CDU-Energiepolitiker Jung: "Nord-Süd-Schieflage"
Aus der Opposition kommen kritische Stimmen zur geografischen Abdeckung einzelner Bundesländer. Der Energiepolitiker Andreas Jung (CDU) beklagte eine "Nord-Süd-Schieflage". Der Bundestagsabgeordnete aus Konstanz am Bodensee monierte, weite Teile des süddeutschen Bundeslandes Baden-Württemberg würden "schlicht abgehängt", da zunächst kein Anschluss ans Kernnetz vorgesehen sei. Auch große Teile Bayerns werden den Plänen zufolge vorerst nicht berücksichtigt.
Die Bundesnetzagentur genehmigte das Vorhaben eigenen Angaben zufolge mit "kleineren Anpassungen". Es wurden demnach nur Leitungen erlaubt, "die für die Transportaufgabe des Wasserstoff-Kernnetzes notwendig sind". Die Bonner Behörde erwartet Investitionskosten von 18,9 Milliarden Euro. Das Netz soll von der Privatwirtschaft gebaut und betrieben und über die Nutzer-Entgelte finanziert werden.
"Größtes Wasserstoff-Pipelinesystem der Welt"
"Da es jedoch am Anfang relativ wenige Abnehmer geben wird, können die Investitionskosten nicht voll auf die Nutzer umgelegt werden - daher werden die Netzentgelte gedeckelt", erklärte das Bundeswirtschaftsministerium. Ein sogenanntes Amortisationskonto soll dafür sorgen, dass geringe Einnahmen in der ersten Phase später durch höhere Einnahmen ausgeglichen werden.
Für 2032 ist den Angaben zufolge eine Einspeiseleistung von 101 Gigawatt geplant, damit wäre das Netz dem Landeswirtschaftsministerium von Sachsen zufolge das "größte und leistungsstärkste Wasserstoff-Pipelinesystem der Welt". Alle zwei Jahre soll es zudem überprüft und weiterentwickelt werden.
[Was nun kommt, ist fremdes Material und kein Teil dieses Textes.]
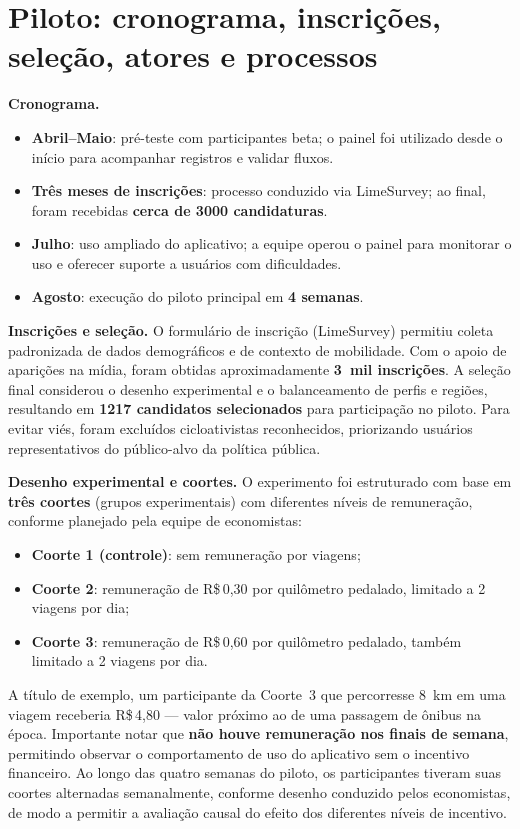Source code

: \section{Piloto: cronograma, inscrições, seleção, atores e processos}
\textbf{Cronograma.} \begin{itemize}
  \item \textbf{Abril--Maio}: pré-teste com participantes beta; o painel foi
        utilizado desde o início para acompanhar registros e validar fluxos.
  \item \textbf{Três meses de inscrições}: processo conduzido via LimeSurvey;
        ao final, foram recebidas \textbf{cerca de 3000 candidaturas}.
  \item \textbf{Julho}: uso ampliado do aplicativo; a equipe operou o painel
        para monitorar o uso e oferecer suporte a usuários
        com dificuldades.
  \item \textbf{Agosto}: execução do piloto principal em \textbf{4 semanas}.
\end{itemize}

\textbf{Inscrições e seleção.} O formulário de inscrição (LimeSurvey) permitiu
coleta padronizada de dados demográficos e de contexto de mobilidade. Com o
apoio de aparições na mídia, foram obtidas aproximadamente \textbf{3~mil
inscrições}. A seleção final considerou o desenho experimental e o balanceamento
de perfis e regiões, resultando em \textbf{1217 candidatos selecionados} para
participação no piloto. Para evitar viés, foram excluídos cicloativistas
reconhecidos, priorizando usuários representativos do público-alvo da política
pública.

\textbf{Desenho experimental e coortes.} O experimento foi estruturado com base
em \textbf{três coortes} (grupos experimentais) com diferentes níveis de
remuneração, conforme planejado pela equipe de economistas:
\begin{itemize}
  \item \textbf{Coorte 1 (controle)}: sem remuneração por viagens;
  \item \textbf{Coorte 2}: remuneração de R\$\,0,30 por quilômetro pedalado,
        limitado a 2 viagens por dia;
  \item \textbf{Coorte 3}: remuneração de R\$\,0,60 por quilômetro pedalado,
        também limitado a 2 viagens por dia.
\end{itemize}
A título de exemplo, um participante da Coorte~3 que percorresse 8~km em uma
viagem receberia R\$\,4,80 --- valor próximo ao de uma passagem de ônibus na
época. Importante notar que \textbf{não houve remuneração nos finais de semana},
permitindo observar o comportamento de uso do aplicativo sem o incentivo
financeiro. Ao longo das quatro semanas do piloto, os participantes tiveram suas
coortes alternadas semanalmente, conforme desenho conduzido pelos economistas,
de modo a permitir a avaliação causal do efeito dos diferentes níveis de
incentivo.

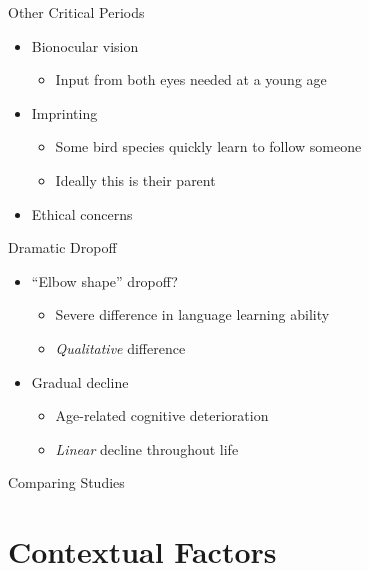 \documentclass{beamer}
\begin{document}
\begin{frame}{Other Critical Periods}
  \begin{itemize}
    \item Bionocular vision
    \begin{itemize}
      \item Input from both eyes needed at a young age
    \end{itemize}
    \item Imprinting
    \begin{itemize}
      \item Some bird species quickly learn to follow someone
      \item Ideally this is their parent
    \end{itemize}
    \item Ethical concerns
  \end{itemize}
\end{frame}

\begin{frame}{Dramatic Dropoff}
  \begin{itemize}
    \item ``Elbow shape'' dropoff?
    \begin{itemize}
      \item Severe difference in language learning ability
      \item \emph{Qualitative} difference
    \end{itemize}
    \item Gradual decline
    \begin{itemize}
      \item Age-related cognitive deterioration
      \item \emph{Linear} decline throughout life
    \end{itemize}
  \end{itemize}
\end{frame}

\begin{frame}{Comparing Studies} %
\end{frame}

\section{Contextual Factors}
\end{document}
Deutsche Energie-Agentur: "Richtungsweisende Entscheidung"
Die Deutsche Energie-Agentur (DENA) bezeichnete die Entscheidung als "richtungsweisend". "Dass Wasserstoff zur Erreichung der Klimaziele Deutschlands ein essenzieller Energieträger sein wird, ist unumstritten", macht DENA-Geschäftsführerin Corinna Enders deutlich.
Für die 15 Fernleitungsbetreiber stehe als nächster Schritt an, die jeweiligen Projekte umzusetzen. Neben dem Transport von Wasserstoff innerhalb Deutschlands ermögliche das Kernnetz "durch die Anbindung an die Pipelines unserer Nachbarländer auch den Import von Wasserstoff", so Enders.